- [EXERCISE REQUIREMENTS]:
Below is the data. Give it again, complete and exact.

[Dataset entries]

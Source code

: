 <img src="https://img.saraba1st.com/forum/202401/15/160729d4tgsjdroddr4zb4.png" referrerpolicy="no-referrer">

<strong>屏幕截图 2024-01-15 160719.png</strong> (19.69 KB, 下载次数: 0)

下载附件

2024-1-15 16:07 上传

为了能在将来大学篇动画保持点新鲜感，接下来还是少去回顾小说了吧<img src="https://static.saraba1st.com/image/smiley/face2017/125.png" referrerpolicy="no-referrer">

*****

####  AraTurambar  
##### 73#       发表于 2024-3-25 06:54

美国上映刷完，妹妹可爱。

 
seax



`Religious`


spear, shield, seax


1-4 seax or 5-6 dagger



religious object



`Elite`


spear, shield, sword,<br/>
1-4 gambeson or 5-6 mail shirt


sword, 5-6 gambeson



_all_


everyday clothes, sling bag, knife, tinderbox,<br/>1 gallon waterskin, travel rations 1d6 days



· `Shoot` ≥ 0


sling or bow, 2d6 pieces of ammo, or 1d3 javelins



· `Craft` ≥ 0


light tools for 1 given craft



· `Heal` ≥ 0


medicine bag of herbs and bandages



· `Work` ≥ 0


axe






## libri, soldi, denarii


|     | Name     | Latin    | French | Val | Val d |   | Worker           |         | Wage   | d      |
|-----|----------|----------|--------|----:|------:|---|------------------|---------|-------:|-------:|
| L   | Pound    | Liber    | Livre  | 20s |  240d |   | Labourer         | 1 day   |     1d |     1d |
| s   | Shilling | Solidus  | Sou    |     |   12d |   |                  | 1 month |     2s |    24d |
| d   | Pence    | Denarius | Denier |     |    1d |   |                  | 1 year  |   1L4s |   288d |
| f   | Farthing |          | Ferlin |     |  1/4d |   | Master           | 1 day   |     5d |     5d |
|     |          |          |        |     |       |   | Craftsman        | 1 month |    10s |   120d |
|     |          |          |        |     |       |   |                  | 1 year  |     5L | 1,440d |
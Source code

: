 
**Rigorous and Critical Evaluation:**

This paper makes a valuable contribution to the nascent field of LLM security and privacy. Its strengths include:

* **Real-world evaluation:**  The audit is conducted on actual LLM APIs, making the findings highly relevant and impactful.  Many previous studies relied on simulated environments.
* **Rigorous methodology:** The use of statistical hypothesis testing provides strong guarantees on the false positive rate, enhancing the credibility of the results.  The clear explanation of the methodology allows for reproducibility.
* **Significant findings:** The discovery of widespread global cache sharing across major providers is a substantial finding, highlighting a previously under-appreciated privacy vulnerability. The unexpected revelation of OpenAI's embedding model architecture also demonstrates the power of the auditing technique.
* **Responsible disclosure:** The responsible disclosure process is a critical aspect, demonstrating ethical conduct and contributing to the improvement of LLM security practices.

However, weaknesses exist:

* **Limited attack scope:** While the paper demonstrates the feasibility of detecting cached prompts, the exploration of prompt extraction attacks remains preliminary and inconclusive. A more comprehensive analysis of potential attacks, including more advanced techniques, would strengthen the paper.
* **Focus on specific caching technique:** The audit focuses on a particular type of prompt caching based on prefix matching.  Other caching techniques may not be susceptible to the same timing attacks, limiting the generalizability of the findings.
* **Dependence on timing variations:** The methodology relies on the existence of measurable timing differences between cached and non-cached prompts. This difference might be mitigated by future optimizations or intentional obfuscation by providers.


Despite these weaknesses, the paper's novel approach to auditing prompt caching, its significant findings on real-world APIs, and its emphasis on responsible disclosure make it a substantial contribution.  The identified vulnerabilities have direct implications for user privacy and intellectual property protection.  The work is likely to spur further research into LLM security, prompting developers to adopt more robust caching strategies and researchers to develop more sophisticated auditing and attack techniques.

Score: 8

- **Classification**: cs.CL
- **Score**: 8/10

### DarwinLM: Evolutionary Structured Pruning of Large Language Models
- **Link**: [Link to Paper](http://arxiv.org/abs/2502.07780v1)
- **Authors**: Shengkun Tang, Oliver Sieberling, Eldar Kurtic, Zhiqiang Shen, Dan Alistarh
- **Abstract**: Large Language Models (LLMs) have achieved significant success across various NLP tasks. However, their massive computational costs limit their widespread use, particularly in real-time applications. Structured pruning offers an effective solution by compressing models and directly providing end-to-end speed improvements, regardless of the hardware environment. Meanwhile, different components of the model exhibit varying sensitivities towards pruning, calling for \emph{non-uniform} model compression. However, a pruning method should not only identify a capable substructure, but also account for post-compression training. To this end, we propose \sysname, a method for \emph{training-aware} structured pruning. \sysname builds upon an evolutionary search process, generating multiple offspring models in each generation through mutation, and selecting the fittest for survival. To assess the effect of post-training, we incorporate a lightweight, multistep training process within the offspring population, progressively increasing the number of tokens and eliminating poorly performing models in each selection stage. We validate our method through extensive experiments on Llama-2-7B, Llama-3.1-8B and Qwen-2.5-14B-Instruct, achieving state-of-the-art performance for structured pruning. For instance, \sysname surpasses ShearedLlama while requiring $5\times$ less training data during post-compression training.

- [WRITTEN RESPONSE]:
Source code

: <img src="https://img.saraba1st.com/forum/202401/15/160729d4tgsjdroddr4zb4.png" referrerpolicy="no-referrer">

<strong>屏幕截图 2024-01-15 160719.png</strong> (19.69 KB, 下载次数: 0)

下载附件

2024-1-15 16:07 上传

为了能在将来大学篇动画保持点新鲜感，接下来还是少去回顾小说了吧<img src="https://static.saraba1st.com/image/smiley/face2017/125.png" referrerpolicy="no-referrer">

*****

####  AraTurambar  
##### 73#       发表于 2024-3-25 06:54

美国上映刷完，妹妹可爱。

 
seax



`Religious`


spear, shield, seax


1-4 seax or 5-6 dagger



religious object



`Elite`


spear, shield, sword,<br/>
1-4 gambeson or 5-6 mail shirt


sword, 5-6 gambeson



_all_


everyday clothes, sling bag, knife, tinderbox,<br/>1 gallon waterskin, travel rations 1d6 days



· `Shoot` ≥ 0


sling or bow, 2d6 pieces of ammo, or 1d3 javelins



· `Craft` ≥ 0


light tools for 1 given craft



· `Heal` ≥ 0


medicine bag of herbs and bandages



· `Work` ≥ 0


axe






## libri, soldi, denarii


|     | Name     | Latin    | French | Val | Val d |   | Worker           |         | Wage   | d      |
|-----|----------|----------|--------|----:|------:|---|------------------|---------|-------:|-------:|
| L   | Pound    | Liber    | Livre  | 20s |  240d |   | Labourer         | 1 day   |     1d |     1d |
| s   | Shilling | Solidus  | Sou    |     |   12d |   |                  | 1 month |     2s |    24d |
| d   | Pence    | Denarius | Denier |     |    1d |   |                  | 1 year  |   1L4s |   288d |
| f   | Farthing |          | Ferlin |     |  1/4d |   | Master           | 1 day   |     5d |     5d |
|     |          |          |        |     |       |   | Craftsman        | 1 month |    10s |   120d |
|     |          |          |        |     |       |   |                  | 1 year  |     5L | 1,440d |
Source code

: 
**Rigorous and Critical Evaluation:**

This paper makes a valuable contribution to the nascent field of LLM security and privacy. Its strengths include:

* **Real-world evaluation:**  The audit is conducted on actual LLM APIs, making the findings highly relevant and impactful.  Many previous studies relied on simulated environments.
* **Rigorous methodology:** The use of statistical hypothesis testing provides strong guarantees on the false positive rate, enhancing the credibility of the results.  The clear explanation of the methodology allows for reproducibility.
* **Significant findings:** The discovery of widespread global cache sharing across major providers is a substantial finding, highlighting a previously under-appreciated privacy vulnerability. The unexpected revelation of OpenAI's embedding model architecture also demonstrates the power of the auditing technique.
* **Responsible disclosure:** The responsible disclosure process is a critical aspect, demonstrating ethical conduct and contributing to the improvement of LLM security practices.

However, weaknesses exist:

* **Limited attack scope:** While the paper demonstrates the feasibility of detecting cached prompts, the exploration of prompt extraction attacks remains preliminary and inconclusive. A more comprehensive analysis of potential attacks, including more advanced techniques, would strengthen the paper.
* **Focus on specific caching technique:** The audit focuses on a particular type of prompt caching based on prefix matching.  Other caching techniques may not be susceptible to the same timing attacks, limiting the generalizability of the findings.
* **Dependence on timing variations:** The methodology relies on the existence of measurable timing differences between cached and non-cached prompts. This difference might be mitigated by future optimizations or intentional obfuscation by providers.


Despite these weaknesses, the paper's novel approach to auditing prompt caching, its significant findings on real-world APIs, and its emphasis on responsible disclosure make it a substantial contribution.  The identified vulnerabilities have direct implications for user privacy and intellectual property protection.  The work is likely to spur further research into LLM security, prompting developers to adopt more robust caching strategies and researchers to develop more sophisticated auditing and attack techniques.

Score: 8

- **Classification**: cs.CL
- **Score**: 8/10

### DarwinLM: Evolutionary Structured Pruning of Large Language Models
- **Link**: [Link to Paper](http://arxiv.org/abs/2502.07780v1)
- **Authors**: Shengkun Tang, Oliver Sieberling, Eldar Kurtic, Zhiqiang Shen, Dan Alistarh
- **Abstract**: Large Language Models (LLMs) have achieved significant success across various NLP tasks. However, their massive computational costs limit their widespread use, particularly in real-time applications. Structured pruning offers an effective solution by compressing models and directly providing end-to-end speed improvements, regardless of the hardware environment. Meanwhile, different components of the model exhibit varying sensitivities towards pruning, calling for \emph{non-uniform} model compression. However, a pruning method should not only identify a capable substructure, but also account for post-compression training. To this end, we propose \sysname, a method for \emph{training-aware} structured pruning. \sysname builds upon an evolutionary search process, generating multiple offspring models in each generation through mutation, and selecting the fittest for survival. To assess the effect of post-training, we incorporate a lightweight, multistep training process within the offspring population, progressively increasing the number of tokens and eliminating poorly performing models in each selection stage. We validate our method through extensive experiments on Llama-2-7B, Llama-3.1-8B and Qwen-2.5-14B-Instruct, achieving state-of-the-art performance for structured pruning. For instance, \sysname surpasses ShearedLlama while requiring $5\times$ less training data during post-compression training.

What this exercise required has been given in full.